On the Nonasymptotic Scaling Guarantee of Hyperparameter Estimation in Inhomogeneous, Weakly-Dependent Complex Network Dynamical Systems
Yi Yu, Yubo Hou, Yinchong Wang, Nan Zhang, Jianfeng Feng, Wenlian Lu

TL;DR
This paper provides a nonasymptotic theoretical guarantee for hyperparameter estimation in large, inhomogeneous complex network dynamical systems, extending to weakly-dependent nodes and validated through numerical experiments.
Contribution
It introduces a nonasymptotic bound for hyperparameter estimation deviation, extending consistency results from independent to weakly-dependent network nodes.
Findings
Estimation error decreases with increasing network size.

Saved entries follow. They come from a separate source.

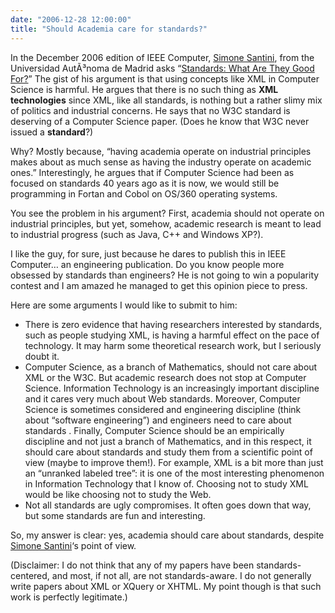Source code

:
 ```yaml
---
date: "2006-12-28 12:00:00"
title: "Should Academia care for standards?"
---
```




In the December 2006 edition of IEEE Computer, [Simone Santini](http://arantxa.ii.uam.es/~ssantini/), from the Universidad AutÃ³noma de Madrid asks &ldquo;[Standards: What Are They Good For?](http://www.computer.org/csdl/mags/co/2006/12/rz140-abs.html)&rdquo; The gist of his argument is that using concepts like XML in Computer Science is harmful. He argues that there is no such thing as __XML technologies__ since XML, like all standards, is nothing but a rather slimy mix of politics and industrial concerns. He says that no W3C standard is deserving of a Computer Science paper. (Does he know that W3C never issued a __standard__?)

Why? Mostly because, &ldquo;having academia operate on industrial principles makes about as much sense as having the industry operate on academic ones.&rdquo; Interestingly, he argues that if Computer Science had been as focused on standards 40 years ago as it is now, we would still be programming in Fortan and Cobol on OS/360 operating systems.

You see the problem in his argument? First, academia should not operate on industrial principles, but yet, somehow, academic research is meant to lead to industrial progress (such as Java, C++ and Windows XP?).

I like the guy, for sure, just because he dares to publish this in IEEE Computer&hellip; an engineering publication. Do you know people more obsessed by standards than engineers? He is not going to win a popularity contest and I am amazed he managed to get this opinion piece to press.

Here are some arguments I would like to submit to him:

- There is zero evidence that having researchers interested by standards, such as people studying XML, is having a harmful effect on the pace of technology. It may harm some theoretical research work, but I seriously doubt it.
- Computer Science, as a branch of Mathematics, should not care about XML or the W3C. But academic research does not stop at Computer Science. Information Technology is an increasingly important discipline and it cares very much about Web standards. Moreover, Computer Science is sometimes considered and engineering discipline (think about &ldquo;software engineering&rdquo;) and engineers need to care about standards . Finally, Computer Science should be an empirically discipline and not just a branch of Mathematics, and in this respect, it should care about standards and study them from a scientific point of view (maybe to improve them!). For example, XML is a bit more than just an &ldquo;unranked labeled tree&rdquo;: it is one of the most interesting phenomenon in Information Technology that I know of. Choosing not to study XML would be like choosing not to study the Web.
- Not all standards are ugly compromises. It often goes down that way, but some standards are fun and interesting.


So, my answer is clear: yes, academia should care about standards, despite [Simone Santini](http://arantxa.ii.uam.es/~ssantini/)&lsquo;s point of view.

(Disclaimer: I do not think that any of my papers have been standards-centered, and most, if not all, are not standards-aware. I do not generally write papers about XML or XQuery or XHTML. My point though is that such work is perfectly legitimate.)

Theoretical bounds hold for a broad class of optimization algorithms.
Numerical experiments confirm the theoretical predictions.
Abstract
Hierarchical Bayesian models are increasingly used in large, inhomogeneous complex network dynamical systems by modeling parameters as draws from a hyperparameter-governed distribution. However, theoretical guarantees for these estimates as the system size grows have been lacking. A critical concern is that hyperparameter estimation may diverge for larger networks, undermining the model's reliability. Formulating the system's evolution in a measure transport perspective, we propose a theoretical framework for estimating hyperparameters with mean-type observations, which are prevalent in many scientific applications. Our primary contribution is a nonasymptotic bound for the deviation of estimate of hyperparameters in inhomogeneous complex network dynamical systems with respect to network population size, which is established for a general family of optimization algorithms within a fixed…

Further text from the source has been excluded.